The Geste of Duke Jocelyn
verse—    GILL: Of verse I feel a little tired—    MYSELF: Why, if you think a change desired, A change we'll have, for, truth to tell, This rhyming bothers me as well. So here awhile we'll sink to prose. Now, are you ready? Then here goes! 

       “Par Dex, my lord!” growled Sir Pertinax. “A malison on't, says I, saving thy lordly grace, yet a rogue is a rogue and, being rogue, should die right roguishly as is the custom and the law.
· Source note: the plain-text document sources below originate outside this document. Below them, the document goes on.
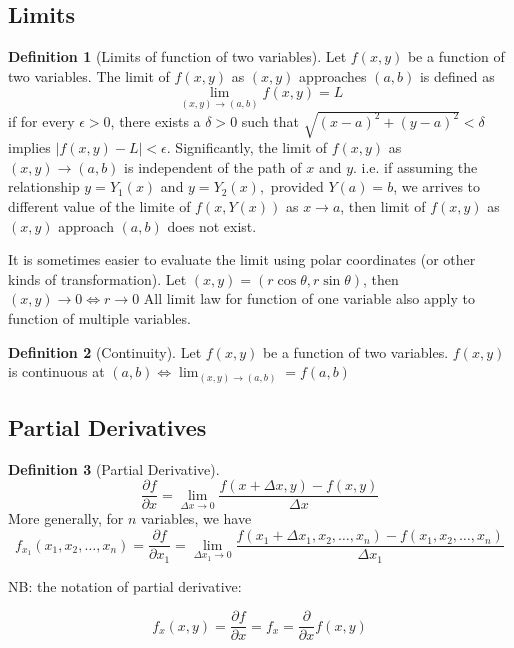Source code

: \documentclass[12pt,a4paper]{article}
\theoremstyle{definition}
\newtheorem{definition}{Definition}[section]
\theoremstyle{remark}
\begin{document}
\subsection{Limits}
\begin{definition}[Limits of function of two variables]
	Let $ f(x,y) $ be a function of two variables. The limit of $ f(x,y) $ as $ (x,y) $ approaches $ (a,b) $ is defined as
	$$ \lim_{(x,y) \to (a,b)} f(x,y) = L $$
	if for every $\epsilon > 0$, there exists a $\delta > 0$ such that $ \sqrt{(x-a)^2 + (y-a)^2} < \delta $ implies $ |f(x,y) - L| < \epsilon. $
	Significantly, the limit of $ f(x,y) $ as $ (x,y) \to (a,b) $ is independent of the path of $x $ and $y$. i.e. if assuming the relationship $y = Y_1(x)$ and $y = Y_2(x),$ provided $Y(a) = b$, we arrives to different value of the limite of $f(x,Y(x)) $ as $x \to a$, then limit of $f(x,y)$ as 
$ (x,y) $ approach $ (a,b) $ does not exist.

It is sometimes easier to evaluate the limit using polar coordinates (or other kinds of transformation). Let $ (x,y) = (r\cos{\theta}, r\sin{\theta}) $, then $(x ,y) \to 0 \iff r \to 0$
	All limit law for function of one variable also apply to function of multiple variables.
\end{definition}

\begin{definition}[Continuity]
	Let $ f(x,y) $ be a function of two variables. $ f(x,y) $ is continuous at $ (a,b) \iff \displaystyle\lim_{(x,y)\to (a,b)} = f(a,b) $ 
	
\end{definition}

\subsection{Partial Derivatives}

\begin{definition}[Partial Derivative]
\[
	\frac{\partial f}{\partial x} = \lim_{\Delta x \to 0} \frac{f(x+\Delta x,y) - f(x,y)}{\Delta x}
\]
More generally, for $n$ variables, we have
\[
	f_{x_1}(x_1,x_2,\dots,x_n) = \frac{\partial f}{\partial x_1} = \lim_{\Delta x_1 \to 0} \frac{f(x_1+\Delta x_1,x_2,\dots,x_n) - f(x_1,x_2,\dots,x_n)}{\Delta x_1}
\]

NB: the notation of partial derivative:

\[
f_x(x,y) = \frac{\partial f}{\partial x}=f_x= \frac{\partial}{\partial x}f(x,y)
\]
\end{definition}
\end{document}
For if, messire, if—per De and by Our Sweet Lady of Shene Chapel within the Wood, if, I say, in thy new and sudden-put-on attitude o' folly, thou wilt save alive all rogues soever, then by Saint Cuthbert his curse, by sweet Saint Benedict his blessed bones, by—”      

       “Hold now, Pertinax,” said the Duke, slipping his lute into leathern bag and slinging it behind wide shoulders, “list ye, Sir Knight of Shene, and mark this, to wit: If a rogue in roguery die then rogue is he forsooth; but, mark this again, if a rogue be spared his life he may perchance and peradventure forswear, that is, eschew or, vulgarly speaking, turn from his roguish ways, and die as honest as I, aye, or even—thou!”      
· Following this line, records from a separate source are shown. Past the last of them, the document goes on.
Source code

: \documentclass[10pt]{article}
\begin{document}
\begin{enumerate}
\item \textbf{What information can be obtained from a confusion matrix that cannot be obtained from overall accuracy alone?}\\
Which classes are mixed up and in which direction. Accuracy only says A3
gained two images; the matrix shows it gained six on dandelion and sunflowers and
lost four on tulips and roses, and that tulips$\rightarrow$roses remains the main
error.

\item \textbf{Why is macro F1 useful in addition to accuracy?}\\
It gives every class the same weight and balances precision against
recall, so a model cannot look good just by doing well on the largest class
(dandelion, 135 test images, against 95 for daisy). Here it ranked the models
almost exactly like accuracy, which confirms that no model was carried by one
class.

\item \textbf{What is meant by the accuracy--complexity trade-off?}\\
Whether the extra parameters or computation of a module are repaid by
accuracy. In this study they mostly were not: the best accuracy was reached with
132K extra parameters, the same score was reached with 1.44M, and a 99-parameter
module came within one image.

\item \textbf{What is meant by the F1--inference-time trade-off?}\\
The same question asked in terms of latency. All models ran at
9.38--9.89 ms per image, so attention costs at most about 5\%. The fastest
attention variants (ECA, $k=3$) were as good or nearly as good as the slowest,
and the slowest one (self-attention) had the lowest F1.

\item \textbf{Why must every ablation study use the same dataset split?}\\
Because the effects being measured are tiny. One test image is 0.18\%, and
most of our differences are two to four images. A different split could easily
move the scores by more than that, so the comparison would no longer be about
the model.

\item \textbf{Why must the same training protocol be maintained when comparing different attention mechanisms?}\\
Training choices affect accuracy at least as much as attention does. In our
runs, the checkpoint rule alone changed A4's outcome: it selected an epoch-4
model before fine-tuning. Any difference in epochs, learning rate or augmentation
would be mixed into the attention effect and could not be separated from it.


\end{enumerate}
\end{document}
       Here Sir Pertinax snorted as they strode on together, yet in a little they turned aside from the hot and dusty road and journeyed on beneath the trees that grew thereby.     

       “By all the fiends, my lord, and speaking vulgarly in turn, this belly o'       mine lacketh, these my bowels do yearn consumedly unto messes savoury and cates succulent—”      
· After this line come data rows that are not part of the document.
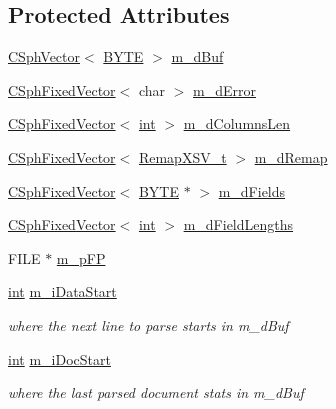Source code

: \subsection*{Protected Attributes}
\begin{DoxyCompactItemize}
\item 
\hyperlink{classCSphVector}{C\-Sph\-Vector}$<$ \hyperlink{sphinxstd_8h_a4ae1dab0fb4b072a66584546209e7d58}{B\-Y\-T\-E} $>$ \hyperlink{classCSphSource__BaseSV_a6be6e6e470f707c9c43d4123282bb904}{m\-\_\-d\-Buf}
\item 
\hyperlink{classCSphFixedVector}{C\-Sph\-Fixed\-Vector}$<$ char $>$ \hyperlink{classCSphSource__BaseSV_ac63e0c03a6de3ff69712b739359d7493}{m\-\_\-d\-Error}
\item 
\hyperlink{classCSphFixedVector}{C\-Sph\-Fixed\-Vector}$<$ \hyperlink{sphinxexpr_8cpp_a4a26e8f9cb8b736e0c4cbf4d16de985e}{int} $>$ \hyperlink{classCSphSource__BaseSV_a24d2092a696b76ce6e390cbb0e3cf93a}{m\-\_\-d\-Columns\-Len}
\item 
\hyperlink{classCSphFixedVector}{C\-Sph\-Fixed\-Vector}$<$ \hyperlink{structRemapXSV__t}{Remap\-X\-S\-V\-\_\-t} $>$ \hyperlink{classCSphSource__BaseSV_ab39d4c46b897debdc6a59c1fe200545c}{m\-\_\-d\-Remap}
\item 
\hyperlink{classCSphFixedVector}{C\-Sph\-Fixed\-Vector}$<$ \hyperlink{sphinxstd_8h_a4ae1dab0fb4b072a66584546209e7d58}{B\-Y\-T\-E} $\ast$ $>$ \hyperlink{classCSphSource__BaseSV_ac6131a6232f2f063c3fc69b598101e72}{m\-\_\-d\-Fields}
\item 
\hyperlink{classCSphFixedVector}{C\-Sph\-Fixed\-Vector}$<$ \hyperlink{sphinxexpr_8cpp_a4a26e8f9cb8b736e0c4cbf4d16de985e}{int} $>$ \hyperlink{classCSphSource__BaseSV_af185adf11b2464d3b4ec339e0e4d6be4}{m\-\_\-d\-Field\-Lengths}
\item 
F\-I\-L\-E $\ast$ \hyperlink{classCSphSource__BaseSV_a66f169fd368952457057b5bd0aa0c373}{m\-\_\-p\-F\-P}
\item 
\hyperlink{sphinxexpr_8cpp_a4a26e8f9cb8b736e0c4cbf4d16de985e}{int} \hyperlink{classCSphSource__BaseSV_ae4d10220733d93f60cb9cd33d9ac9fab}{m\-\_\-i\-Data\-Start}
\begin{DoxyCompactList}\small\item\em where the next line to parse starts in m\-\_\-d\-Buf \end{DoxyCompactList}\item 
\hyperlink{sphinxexpr_8cpp_a4a26e8f9cb8b736e0c4cbf4d16de985e}{int} \hyperlink{classCSphSource__BaseSV_a223e0b723cd89cb7ff7f0f70164b52a1}{m\-\_\-i\-Doc\-Start}
\begin{DoxyCompactList}\small\item\em where the last parsed document stats in m\-\_\-d\-Buf \end{DoxyCompactList}\item 

\end{DoxyCompactItemize}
       Whereat the Duke, smiling merry-eyed, chanted roguishly:     

   “A haunch o' venison juicy from the spit now?”    “Aha!” groaned the Knight, “Lord, let us haste—”    “A larded capon to thee might seem fit now?”    “Saints!” sighed the Knight, “but for one little taste.”    “Or, Pertinax, a pasty plump and deep—”    “Ha—pasty, by the Mass!” the Knight did cry.   “Or pickled tongue of neat, Sir Knight, or sheep—”    “Oh, for a horse! For wings wherewith to fly—”    “Or breast of swan—”  

       “Stay! nay, my lord, ha' mercy!” groaned Sir Pertinax, wiping moist brow.       “Picture no more toothsome dainties to my soul lest for desire I swoon and languish by the way. I pray thee, let us haste, sire, so may we reach fair Canalise ere sunset—yet stay! Hearken, messire, hear ye aught? Sure, afar the tocsin soundeth?”